Abstract:
A pump assembly (10) is disclosed which incorporates a double acting power end (12) to operate opposed single or double acting pumps (84, 102). First and second crossheads (30, 64) are reciprocated along the pumping axis (38) by rotation of the crankshaft (20) within the power end (12). A single acting pump is connected to each of the crossheads so that the pumping stroke of the pumps occur in opposite directions as the crossheads are reciprocated. This provides a constant loading of the power end in compression to most efficiently use the power end while realizing the advantages of using single acting pumps. The crossheads are guided for motion along the pumping axis by adjustable cradles (40, 46, 70, 72) which are initially secured to the frame of the pump assembly for limited motion and the crossheads reciprocated through their range of motion to align the cradles with the crossheads and subsequently rigidly secure the frame in the aligned positions as by fastening assemblies (52).

Description:
TECHNICAL FIELD 
     This invention relates to the pumping of material, for example coal slurry, by the use of a double ended reciprocating drive mechanism coupled at each end to a single acting pump. 
     BACKGROUND OF THE INVENTION 
     There are frequent applications for use of pumps to transport fluids or mixtures of fluids and solids. One such application is coal slurry transport. Because of the difficulty of pumping large quantities of fluid or fluid and solid mixtures, special pumps have been designed which are capable of surviving the high stresses of such pumping. One such pump design is disclosed in U.S. Pat. No. 3,779,088 to Miller, issued on Dec. 18, 1973. 
     In designing such a pump, a number of factors are critical. First, the initial cost of the pump must be considered. The physical size of the pump is critical, particularly when the pump is to be used in a confined space. The cost of maintenance is also of great concern and is balanced against the initial cost. Also, the nature of the material being pumped can create great pulsation forces within the pump which can lead to damage unless efforts are made to reduce this pulsation action. While previous pump designs have attempted to optimize all of these features, a need still exists for the development of an improved pump design which better meets all of these design requirements. 

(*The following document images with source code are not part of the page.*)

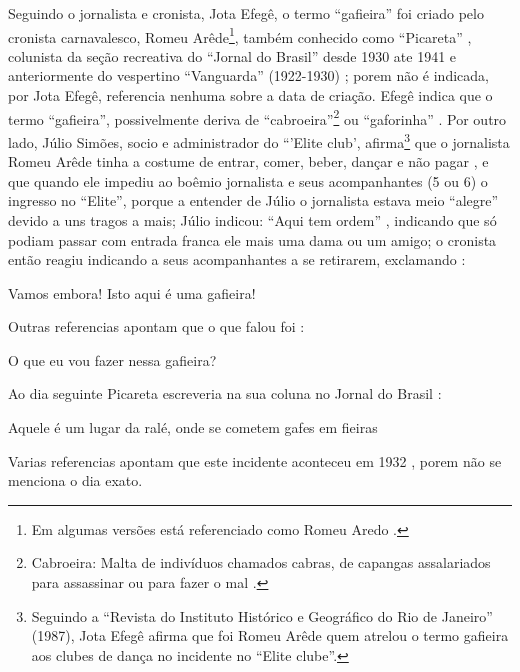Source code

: Seguindo o jornalista e cronista, Jota Efegê, %
o termo ``gafieira'' foi criado pelo cronista carnavalesco, 
Romeu Arêde\footnote{Em algumas versões está  referenciado como Romeu Aredo \cite[pp. 188]{raca1999}.}, 
também conhecido como ``Picareta'' \cite[pp. 29]{instituto1987revista}\cite[pp. 3 - cad. 3]{juliosimoes} 
\cite[pp. 21]{efege1974maxixe} \cite[pp. 78]{coutinho2006cronistas}, 
colunista da seção recreativa do ``Jornal do Brasil'' desde 1930 ate 1941
e anteriormente do vespertino ``Vanguarda'' (1922-1930) \cite[pp. 58-59]{efege1982figuras} 
\cite[pp. 6 - cad. B]{entrevistajuliojournalbrasil1};
porem não é indicada, por Jota Efegê, referencia nenhuma sobre a data de criação.
Efegê indica que o termo ``gafieira'', possivelmente deriva de 
``cabroeira''\footnote{Cabroeira: Malta de indivíduos chamados cabras, 
de capangas assalariados para assassinar ou para fazer o mal \cite{diciocabroeira}.} 
ou ``gaforinha'' \cite[pp. 3 - cad. 3]{juliosimoes}.
Por outro lado, Júlio Simões, socio e administrador do ``'Elite club', 
afirma\footnote{Seguindo a ``Revista do Instituto Histórico e Geográfico do Rio de Janeiro'' (1987),
Jota Efegê afirma que foi Romeu Arêde quem atrelou o termo gafieira aos clubes de dança no incidente no ``Elite clube''.} 
que o jornalista Romeu Arêde tinha a costume de entrar, 
comer, beber, dançar e não pagar \cite[pp.13 ]{respeitojournalbrasil1},
e que quando ele impediu ao boêmio jornalista e seus acompanhantes (5 ou 6) o ingresso no ``Elite'', 
porque a entender de Júlio o jornalista estava meio ``alegre'' devido a uns tragos a mais;
 Júlio indicou: ``Aqui tem ordem'' 
\cite[pp.13 ]{respeitojournalbrasil1} \cite[pp. 6]{gafieiraaredeout2} \cite[pp. 3 - Encontro]{gafieiraaredeout1},
indicando que só podiam passar com entrada franca ele mais uma dama ou um amigo;
o cronista então reagiu indicando a seus acompanhantes a se retirarem, 
exclamando \cite[pp. 29]{instituto1987revista} \cite[pp. 6 - Tribuna Bis]{gafieiraaredeout3}: 
\begin{citando}
Vamos embora! Isto aqui é uma gafieira!
\end{citando}
Outras referencias apontam que o que falou foi \cite[pp. 6]{gafieiraaredeout2} \cite[pp. 3 - Encontro]{gafieiraaredeout1}:
\begin{citando}
O que eu vou fazer nessa gafieira?
\end{citando}
Ao dia seguinte Picareta escreveria na sua coluna no Jornal do Brasil \cite[pp. 188]{raca1999}:
\begin{citando}
Aquele é um lugar da ralé, onde se cometem gafes em fieiras
\end{citando}
Varias referencias apontam que este incidente aconteceu em 1932 \cite[pp. 3 - Encontro]{gafieiraaredeout1} \cite[pp. 188]{raca1999}, 
porem não se menciona o dia exato. 




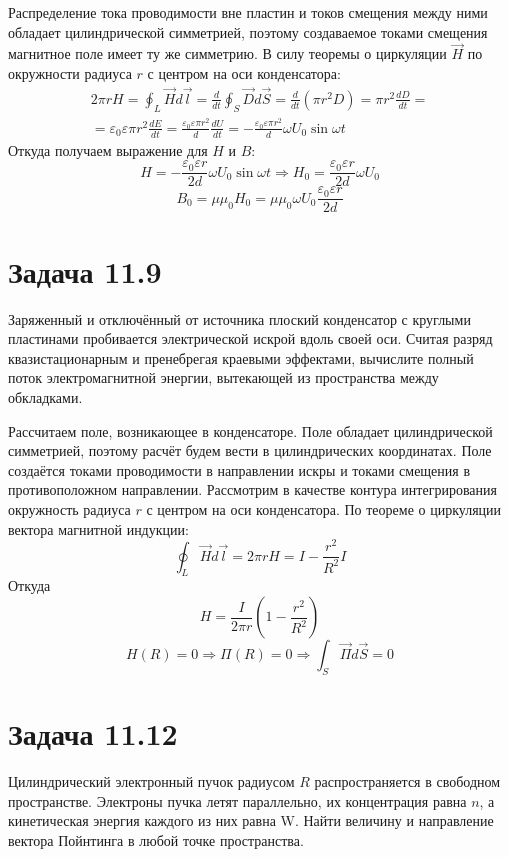 \documentclass[11pt]{article}
\begin{document}
Распределение тока проводимости вне пластин и токов смещения между ними обладает цилиндрической симметрией, поэтому
создаваемое токами смещения магнитное поле имеет ту же симметрию. В силу теоремы о циркуляции \(\vec H\) по окружности
радиуса \(r\) с центром на оси конденсатора:
\begin{multline*}
2\pi rH = \oint_L\vec Hd\vec l = \frac{d}{dt}\oint_S\vec Dd\vec S = \frac{d}{dt}(\pi r^2D) = \pi r^2\frac{dD}{dt} = \\
= \varepsilon_0\varepsilon\pi r^2\frac{dE}{dt} = \frac{\varepsilon_0\varepsilon\pi r^2}{d}\frac{dU}{dt}
= -\frac{\varepsilon_0\varepsilon\pi r^2}{d}\omega U_0\sin \omega t
\end{multline*}
Откуда получаем выражение для \(H\) и \(B\):
$$H = -\frac{\varepsilon_0\varepsilon r}{2d}\omega U_0\sin\omega t \Rightarrow H_0 = \frac{\varepsilon_0\varepsilon r}{2d}\omega U_0$$
$$B_0 = \mu\mu_0 H_0 = \mu\mu_0\omega U_0\frac{\varepsilon_0\varepsilon r}{2d}$$
\section{Задача 11.9}
\label{sec:orgd8147f0}
Заряженный и отключённый от источника плоский конденсатор с круглыми пластинами пробивается электрической искрой
вдоль своей оси. Считая разряд квазистационарным и пренебрегая краевыми эффектами, вычислите полный поток электромагнитной
энергии, вытекающей из пространства между обкладками.

Рассчитаем поле, возникающее в конденсаторе. Поле обладает цилиндрической симметрией, поэтому расчёт будем вести в
цилиндрических координатах. Поле создаётся токами проводимости в направлении искры и токами смещения в противоположном
направлении. Рассмотрим в качестве контура интегрирования окружность радиуса \(r\) с центром на оси конденсатора. По
теореме о циркуляции вектора магнитной индукции:
$$\oint_L\vec Hd\vec l = 2\pi rH = I - \frac{r^2}{R^2}I$$
Откуда
$$H = \frac{I}{2\pi r}\left(1 - \frac{r^2}{R^2}\right)$$
$$H(R) = 0 \Rightarrow \Pi(R) = 0 \Rightarrow \int_S\vec\Pi d\vec S = 0$$
\section{Задача 11.12}
\label{sec:org0756c05}
Цилиндрический электронный пучок радиусом \(R\) распространяется в свободном пространстве. Электроны пучка летят
параллельно, их концентрация равна \(n\), а кинетическая энергия каждого из них равна W. Найти величину и направление
вектора Пойнтинга в любой точке пространства.
\end{document}
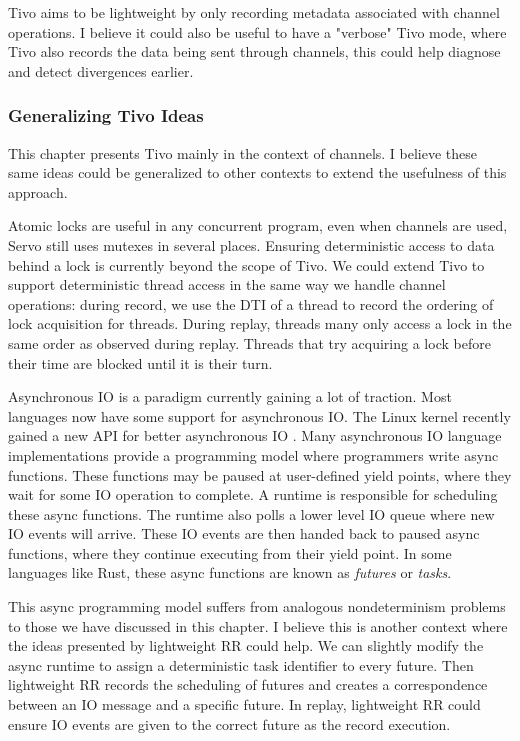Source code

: Tivo aims to be lightweight by only recording metadata associated with channel operations. I believe it could also be useful to have a "verbose" Tivo mode, where Tivo also records the data being sent through channels, this could help diagnose and detect divergences earlier.

\subsubsection{Generalizing Tivo Ideas}
This chapter presents Tivo mainly in the context of channels. I believe these same ideas could be generalized to other contexts to extend the usefulness of this approach.

Atomic locks are useful in any concurrent program, even when channels are used, Servo still uses mutexes in several places. Ensuring deterministic access to data behind a lock is currently beyond the scope of Tivo. We could extend Tivo to support deterministic thread access in the same way we handle channel operations: during record, we use the DTI of a thread to record the ordering of lock acquisition for threads. During replay, threads many only access a lock in the same order as observed during replay. Threads that try acquiring a lock before their time are blocked until it is their turn.

Asynchronous IO is a paradigm currently gaining a lot of traction. Most languages now have some support for asynchronous IO. The Linux kernel recently gained a new API for better asynchronous IO \cite{io-uring}. Many asynchronous IO language implementations provide a programming model where programmers write async functions. These functions may be paused at user-defined yield points, where they wait for some IO operation to complete. A runtime is responsible for scheduling these async functions. The runtime also polls a lower level IO queue where new IO events will arrive. These IO events are then handed back to paused async functions, where they continue executing from their yield point. In some languages like Rust, these async functions are known as \textit{futures} or \textit{tasks}.

This async programming model suffers from analogous nondeterminism problems to those we have discussed in this chapter. I believe this is another context where the ideas presented by lightweight RR could help. We can slightly modify the async runtime to assign a deterministic task identifier to every future. Then lightweight RR records the scheduling of futures and creates a correspondence between an IO message and a specific future. In replay, lightweight RR could ensure IO events are given to the correct future as the record execution.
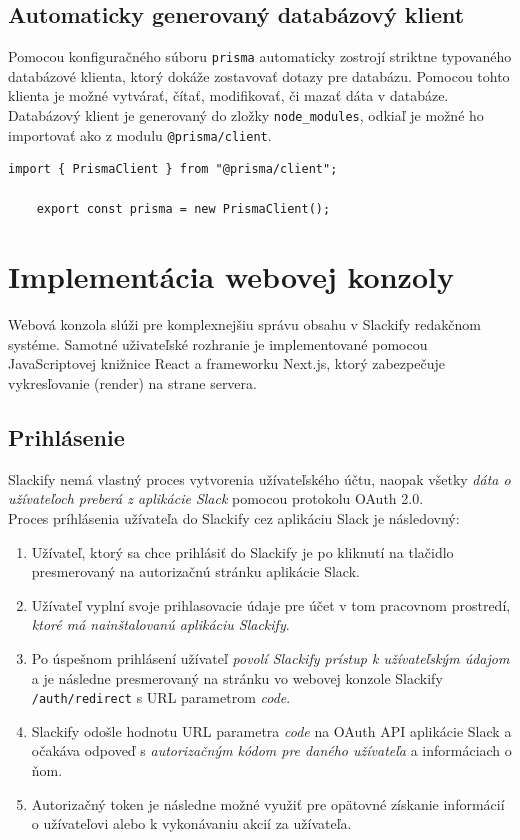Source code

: \section{Automaticky generovaný databázový klient}
Pomocou konfiguračného súboru \texttt{prisma} automaticky zostrojí striktne typovaného databázové klienta, ktorý dokáže zostavovať dotazy pre databázu. Pomocou tohto klienta je možné vytvárať, čítať, modifikovať, či mazať dáta v databáze. \\

\noindent Databázový klient je generovaný do zložky \texttt{node\_modules}, odkiaľ je možné ho importovať ako z modulu \texttt{@prisma/client}. \\

\begin{lstlisting}[caption=Príklad vytvorenia instancie databázového klienta v Slackify.]
	import { PrismaClient } from "@prisma/client";

	export const prisma = new PrismaClient();
\end{lstlisting}

\chapter{Implementácia webovej konzoly}
Webová konzola slúži pre komplexnejšiu správu obsahu v Slackify redakčnom systéme. Samotné uživateľské rozhranie je implementované pomocou JavaScriptovej knižnice React a frameworku Next.js, ktorý zabezpečuje vykresľovanie (render) na strane servera.

\section{Prihlásenie}
Slackify nemá vlastný proces vytvorenia užívateľského účtu, naopak všetky \emph{dáta o užívateľoch preberá z aplikácie Slack} pomocou protokolu OAuth 2.0. \\

\noindent Proces príhlásenia užívateľa do Slackify cez aplikáciu Slack je následovný:

\begin{enumerate}
	\item Užívateľ, ktorý sa chce prihlásiť do Slackify je po kliknutí na tlačidlo  presmerovaný na autorizačnú stránku aplikácie Slack.
	\item Užívateľ vyplní svoje prihlasovacie údaje pre účet v tom pracovnom prostredí, \emph{ktoré má nainštalovanú aplikáciu Slackify}.
	\item Po úspešnom prihlásení užívateľ \emph{povolí Slackify prístup k užívateľským údajom} a je následne presmerovaný na stránku vo webovej konzole Slackify \texttt{/auth/redirect} s URL parametrom \textit{code}.
	\item Slackify odošle hodnotu URL parametra \textit{code} na OAuth API aplikácie Slack a očakáva odpoveď s \emph{autorizačným kódom pre daného užívateľa} a informáciach o ňom.
	\item Autorizačný token je následne možné využiť pre opätovné získanie informácií o užívateľovi alebo k vykonávaniu akcií za užívateľa.
\end{enumerate}

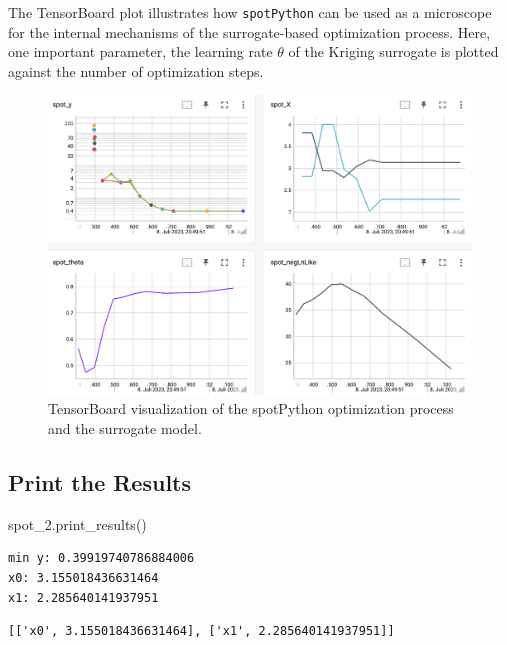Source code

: \documentclass[
  letterpaper,
  DIV=11,
  numbers=noendperiod]{scrreprt}
\newenvironment{Shaded}{\begin{snugshade}}{\end{snugshade}}
\newcommand{\NormalTok}[1]{\textcolor[rgb]{0.00,0.23,0.31}{#1}}
\begin{document}
The TensorBoard plot illustrates how \texttt{spotPython} can be used as
a microscope for the internal mechanisms of the surrogate-based
optimization process. Here, one important parameter, the learning rate
\(\theta\) of the Kriging surrogate is plotted against the number of
optimization steps.

\begin{figure}[H]

{\centering \includegraphics[width=1\textwidth,height=\textheight]{figures_static/04_tensorboard_01.png}

}

\caption{TensorBoard visualization of the spotPython optimization
process and the surrogate model.}

\end{figure}%

\subsection{Print the Results}\label{print-the-results-2}

\begin{Shaded}
\begin{Highlighting}[]
\NormalTok{spot\_2.print\_results()}
\end{Highlighting}
\end{Shaded}

\begin{verbatim}
min y: 0.39919740786884006
x0: 3.155018436631464
x1: 2.285640141937951
\end{verbatim}

\begin{verbatim}
[['x0', 3.155018436631464], ['x1', 2.285640141937951]]
\end{verbatim}
\end{document}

     SUMMARY OF THE INVENTION 
     In accordance with one aspect of the present invention, a pump assembly is provided. The assembly includes a frame and a crankshaft mounted for rotation in the frame about a drive axis, the crankshaft having a throw. A connecting rod is mounted on the crankshaft throw at one end thereof and a first crosshead is pivotally mounted on the connecting rod at the other end thereof. The frame mounts first crosshead guides for confining motion of the first crosshead along a first pumping direction as the crankshaft is rotated. A second crosshead is positioned on the side of the drive axis opposite the first crosshead and is guided by second crosshead guides in the frame for motion along the first pumping direction. Transfer structure connects the first and second crossheads for joint motion. A first single acting pump is operably connected to the first crosshead and a second single acting pump is operably connected to the second crosshead. The pumping strokes of the pumps are staggered to provide a continuous load on the crankshaft as it rotates. 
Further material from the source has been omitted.